The Tatars
The Tatars of Finland are a Turkic people who espouse the Muslim faith. They number approximately 800 and form a well-established and homogeneous religious, cultural and linguistic minority. The Tatars are the oldest Muslim minority in Finland and throughout the Nordic countries. They have their historical origins in Turkey and their language belongs to the Turkic group.
During the early years of Finland’s status as an autonomous Grand Duchy under the Russian Tsars, Tatars were already being employed by the Russians on the construction of the Bomarsund fortress in Åland and the Suomenlinna/Sveaborg fortress on an island off Helsinki. Most of them returned to Russia. For the ones who did not, only an Islamic cemetery in Bomarsund bears witness to their presence in Finland.
The ancestors of the present-day Tatars came to Finland from the 1870s to the mid 1920s from a group of some 20 villages in the Sergatch region on the Volga River, to the southeast of Nizhni-Novgorod, formerly Gorki. Most of them had been farmers but they settled in Finland as merchants trading in furs and textiles and chose initially to reside in Helsinki and its surrounding area. Tatars living in the city of Viipuri in Karelia resettled in Tampere and Helsinki when Karelia was ceded by Finland to the Soviet Union in 1944 as part of a peace agreement. Most Finnish Tatars continue to live in Helsinki and its surroundings.

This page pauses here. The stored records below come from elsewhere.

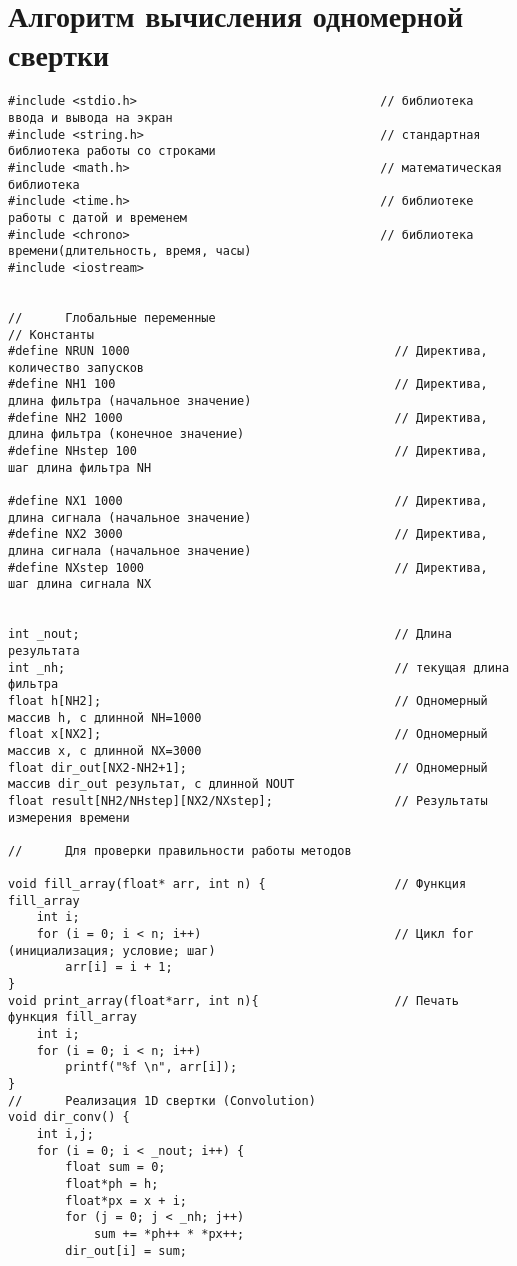 \chapter{Алгоритм вычисления одномерной свертки}\label{app:Ё}
\begin{lstlisting}
#include <stdio.h>                                  // библиотека ввода и вывода на экран
#include <string.h>                                 // стандартная библиотека работы со строками
#include <math.h>                                   // математическая библиотека
#include <time.h>                                   // библиотеке работы с датой и временем
#include <chrono>                                   // библиотека времени(длительность, время, часы)
#include <iostream>


//      Глобальные переменные
// Константы
#define NRUN 1000                                     // Директива, количество запусков
#define NH1 100                                       // Директива, длина фильтра (начальное значение)
#define NH2 1000                                      // Директива, длина фильтра (конечное значение)
#define NHstep 100                                    // Директива,  шаг длина фильтра NH

#define NX1 1000                                      // Директива, длина сигнала (начальное значение)
#define NX2 3000                                      // Директива, длина сигнала (начальное значение)
#define NXstep 1000                                   // Директива,  шаг длина сигнала NX


int _nout;                                            // Длина результата
int _nh;                                              // текущая длина фильтра
float h[NH2];                                         // Одномерный массив h, с длинной NH=1000
float x[NX2];                                         // Одномерный массив x, с длинной NX=3000
float dir_out[NX2-NH2+1];                             // Одномерный массив dir_out результат, с длинной NOUT
float result[NH2/NHstep][NX2/NXstep];                 // Результаты измерения времени

//      Для проверки правильности работы методов

void fill_array(float* arr, int n) {                  // Функция fill_array
    int i;
    for (i = 0; i < n; i++)                           // Цикл for (инициализация; условие; шаг)
        arr[i] = i + 1;
}
void print_array(float*arr, int n){                   // Печать функция fill_array
    int i;
    for (i = 0; i < n; i++)
        printf("%f \n", arr[i]);
}
//      Реализация 1D свертки (Convolution)
void dir_conv() {
    int i,j;
    for (i = 0; i < _nout; i++) {
        float sum = 0;
        float*ph = h;
        float*px = x + i;
        for (j = 0; j < _nh; j++)
            sum += *ph++ * *px++;
        dir_out[i] = sum;


\end{lstlisting}
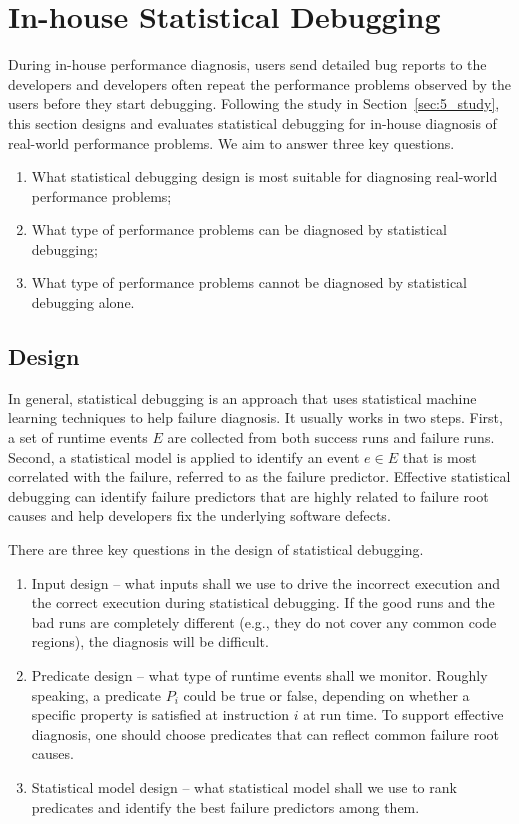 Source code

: \section{In-house Statistical Debugging}
\label{sec:5_inhouse}
During in-house performance diagnosis, users send detailed bug reports to
the developers and developers often repeat the performance problems
observed by the users before they start debugging.
Following the study in Section~\ref{sec:5_study}, this section designs and
evaluates statistical debugging for in-house diagnosis of real-world
performance problems.
We aim to answer three key questions.

\begin{enumerate}
\item What statistical debugging design is most suitable for diagnosing
real-world performance problems;
\item What type of performance problems can be diagnosed by statistical
debugging;
\item What type of performance problems cannot be diagnosed by statistical
debugging alone.
\end{enumerate}

\subsection{Design}
In general, statistical debugging 
\citep{liblit03,liblit05,CCI,tarantula1,tarantula2,tarantula.darko,joy.asplos13}
is an approach that uses statistical machine learning techniques to help
failure diagnosis. It usually works in two steps.
First, a set of runtime 
events $E$ are collected from both success runs and failure runs.
Second, a statistical model is applied to identify an event $e \in E $
that is most correlated with the failure, referred to as the failure predictor. 
Effective statistical debugging can identify failure predictors that are
highly related to failure root causes and help developers fix the underlying
software defects.

There are three key questions in the design of statistical debugging.
\begin{enumerate}
\item Input design --
what inputs shall we use to drive the 
incorrect execution and the correct execution during statistical debugging.
If the good runs and the bad runs are completely different
(e.g., they do not cover any common code regions), the diagnosis will
be difficult.
\item Predicate design -- what type of runtime events shall we monitor.
Roughly speaking, a predicate $P_i$ could be true or false, depending on 
whether a specific property is satisfied at instruction $i$ at run time.
To support effective diagnosis, one should choose predicates that can reflect 
common failure root causes.
\item Statistical model design -- what statistical model shall we use to
rank predicates and identify the best failure predictors among them.
\end{enumerate}

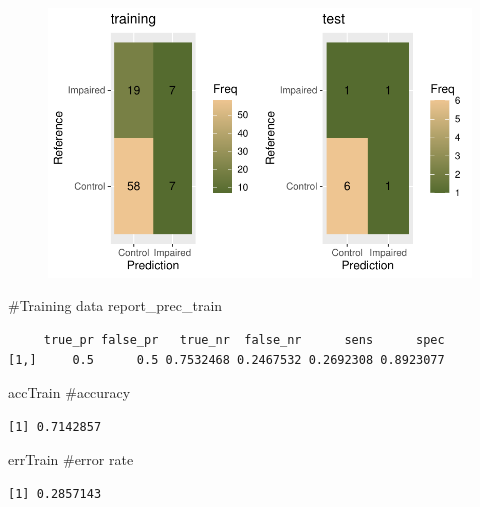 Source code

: \documentclass[
  letterpaper,
  DIV=11,
  numbers=noendperiod]{scrartcl}
\newenvironment{Shaded}{\begin{snugshade}}{\end{snugshade}}
\newcommand{\CommentTok}[1]{\textcolor[rgb]{0.37,0.37,0.37}{#1}}
\newcommand{\NormalTok}[1]{\textcolor[rgb]{0.00,0.23,0.31}{#1}}
\begin{document}
\begin{figure}[H]

{\centering \includegraphics{excercise_doc_files/figure-pdf/unnamed-chunk-13-1.pdf}

}

\end{figure}

\begin{Shaded}
\begin{Highlighting}[]
\CommentTok{\#Training data}
\NormalTok{report\_prec\_train}
\end{Highlighting}
\end{Shaded}

\begin{verbatim}
     true_pr false_pr   true_nr  false_nr      sens      spec
[1,]     0.5      0.5 0.7532468 0.2467532 0.2692308 0.8923077
\end{verbatim}

\begin{Shaded}
\begin{Highlighting}[]
\NormalTok{accTrain }\CommentTok{\#accuracy}
\end{Highlighting}
\end{Shaded}

\begin{verbatim}
[1] 0.7142857
\end{verbatim}

\begin{Shaded}
\begin{Highlighting}[]
\NormalTok{errTrain }\CommentTok{\#error rate}
\end{Highlighting}
\end{Shaded}

\begin{verbatim}
[1] 0.2857143
\end{verbatim}
\end{document}
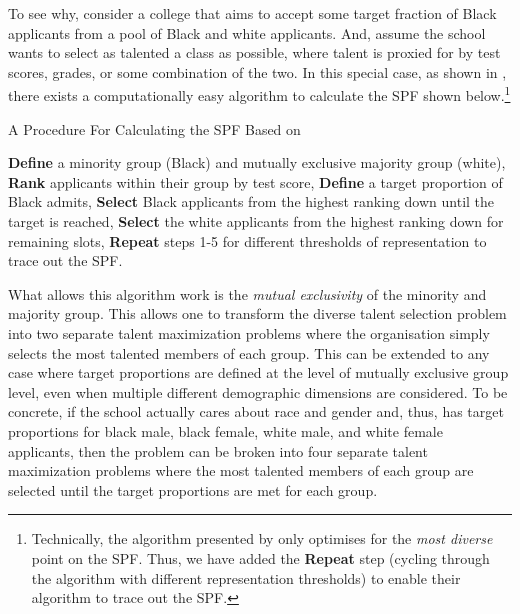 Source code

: To see why, consider a college that aims to accept some target fraction of Black applicants from a pool of Black and white applicants. And, assume the school wants to select as talented a class as possible, where talent is proxied for by test scores, grades, or some combination of the two. In this special case, as shown in \textcite{kleinberg2018algorithmic}, there exists a computationally easy algorithm to calculate the SPF shown below.\footnote{Technically, the algorithm presented by \textcite{kleinberg2018algorithmic} only optimises for the \emph{most diverse} point on the SPF. Thus, we have added the \textbf{Repeat} step (cycling through the algorithm with different representation thresholds) to enable their algorithm to trace out the SPF.}

\begin{algorithm}
    \caption{A Procedure For Calculating the SPF Based on \textcite{kleinberg2018algorithmic}}\label{alg:kleinberg}
    \begin{algorithmic}
        \State \textbf{Define} a minority group (Black) and mutually exclusive majority group (white), 
        \State \textbf{Rank} applicants within their group by test score,
        \State \textbf{Define} a target proportion of Black admits,
        \State \textbf{Select} Black applicants from the highest ranking down until the target is reached,
        \State \textbf{Select} the white applicants from the highest ranking down for remaining slots,
        \State \textbf{Repeat} steps 1-5 for different thresholds of representation to trace out the SPF.
    \end{algorithmic}
\end{algorithm}

What allows this algorithm work is the \emph{mutual exclusivity} of the minority and majority group. This allows one to transform the diverse talent selection problem into two separate talent maximization problems where the organisation simply selects the most talented members of each group. This can be extended to any case where target proportions are defined at the level of mutually exclusive group level, even when multiple different demographic dimensions are considered. To be concrete, if the school actually cares about race and gender and, thus, has target proportions for black male, black female, white male, and white female applicants, then the problem can be broken into four separate talent maximization problems where the most talented members of each group are selected until the target proportions are met for each group. 

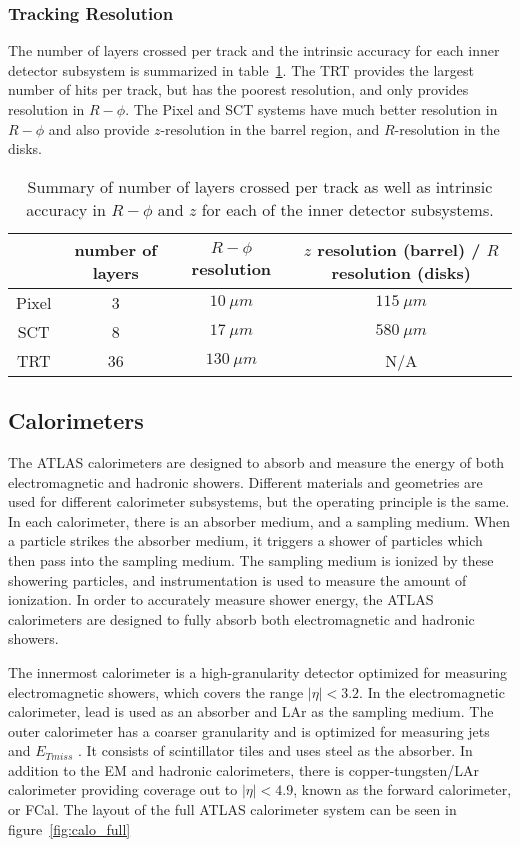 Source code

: \subsubsection{Tracking Resolution}
The number of layers crossed per track and the intrinsic accuracy for each inner detector subsystem is summarized in table~\ref{tbl:track_resolution}.
The TRT provides the largest number of hits per track, but has the poorest resolution, and only provides resolution in $R-\phi$.
The Pixel and SCT systems have much better resolution in $R-\phi$ and also provide $z$-resolution in the barrel region, and $R$-resolution in the disks.
\begin{table}[!ht]\centering
\begin{tabular}{cccc}
    \toprule
          & number of layers & $R-\phi$ resolution & $z$ resolution (barrel) / $R$ resolution (disks) \\ \midrule
    Pixel & 3                & $10~\mu m$          & $115~\mu m$ \\
    SCT   & 8                & $17~\mu m$          & $580~\mu m$ \\
    TRT   & 36               & $130~\mu m$         & N/A \\ \bottomrule
\end{tabular}
\caption{Summary of number of layers crossed per track as well as intrinsic accuracy in $R-\phi$ and $z$ for each of the inner detector subsystems.}
\label{tbl:track_resolution}
\end{table}

\subsection{Calorimeters}\label{subsec:calorimeters}

The ATLAS calorimeters are designed to absorb and measure the energy of both electromagnetic and hadronic showers.
Different materials and geometries are used for different calorimeter subsystems, but the operating principle is the same.
In each calorimeter, there is an absorber medium, and a sampling medium.
When a particle strikes the absorber medium, it triggers a shower of particles which then pass into the sampling medium.
The sampling medium is ionized by these showering particles, and instrumentation is used to measure the amount of ionization.
In order to accurately measure shower energy, the ATLAS calorimeters are designed to fully absorb both electromagnetic and hadronic showers.

The innermost calorimeter is a high-granularity detector optimized for measuring electromagnetic showers, which covers the range $|\eta| < 3.2$.
In the electromagnetic calorimeter, lead is used as an absorber and LAr as the sampling medium.
The outer calorimeter has a coarser granularity and is optimized for measuring jets and $E_{T miss}$ .
It consists of scintillator tiles and uses steel as the absorber.
In addition to the EM and hadronic calorimeters, there is copper-tungsten/LAr calorimeter providing coverage out to $|\eta| < 4.9$, known as the forward calorimeter, or FCal.
The layout of the full ATLAS calorimeter system can be seen in figure~\ref{fig:calo_full}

In 1925, the first Islamic congregation (Finlandiya Islam Cemaati = Finnish Islamic Congregation) was founded. Finland was thus the first Western European country to officially recognise an Islamic congregation. An act on the freedom of religion had been adopted in 1922. Today, the congregation has mosques in Helsinki and Järvenpää. A second congregation of Tatars was established in Tampere in 1943. Non-Tatar Muslims cannot become members of the Finnish Islamic Congregation. There are Tatar Islamic cemeteries in Helsinki, Turku and Tampere.
The Tatars are fully integrated into Finnish society and they are actively engaged in Finnish economic and cultural life in a wide array of professions that includes civil servants, entrepreneurs, doctors, lawyers, engineers and teachers. At the same time, they have succeeded in maintaining a distinct identity and in keeping the Tatar language alive by using it in family and private circles and also in their organisations. Since 1935, the Tatar Cultural Society (Finlandiya Türkleri Birligi) has organised cultural events in Tatar principally in the form of plays, folk music, folk dancing and poetry recitals.
The pride of the sports club, Yolduz, established in 1945, is its football team. Both the cultural society and the sports club operate with the support of the Islamic Congregation, which thus contributes to the maintenance of the Tatar culture and language.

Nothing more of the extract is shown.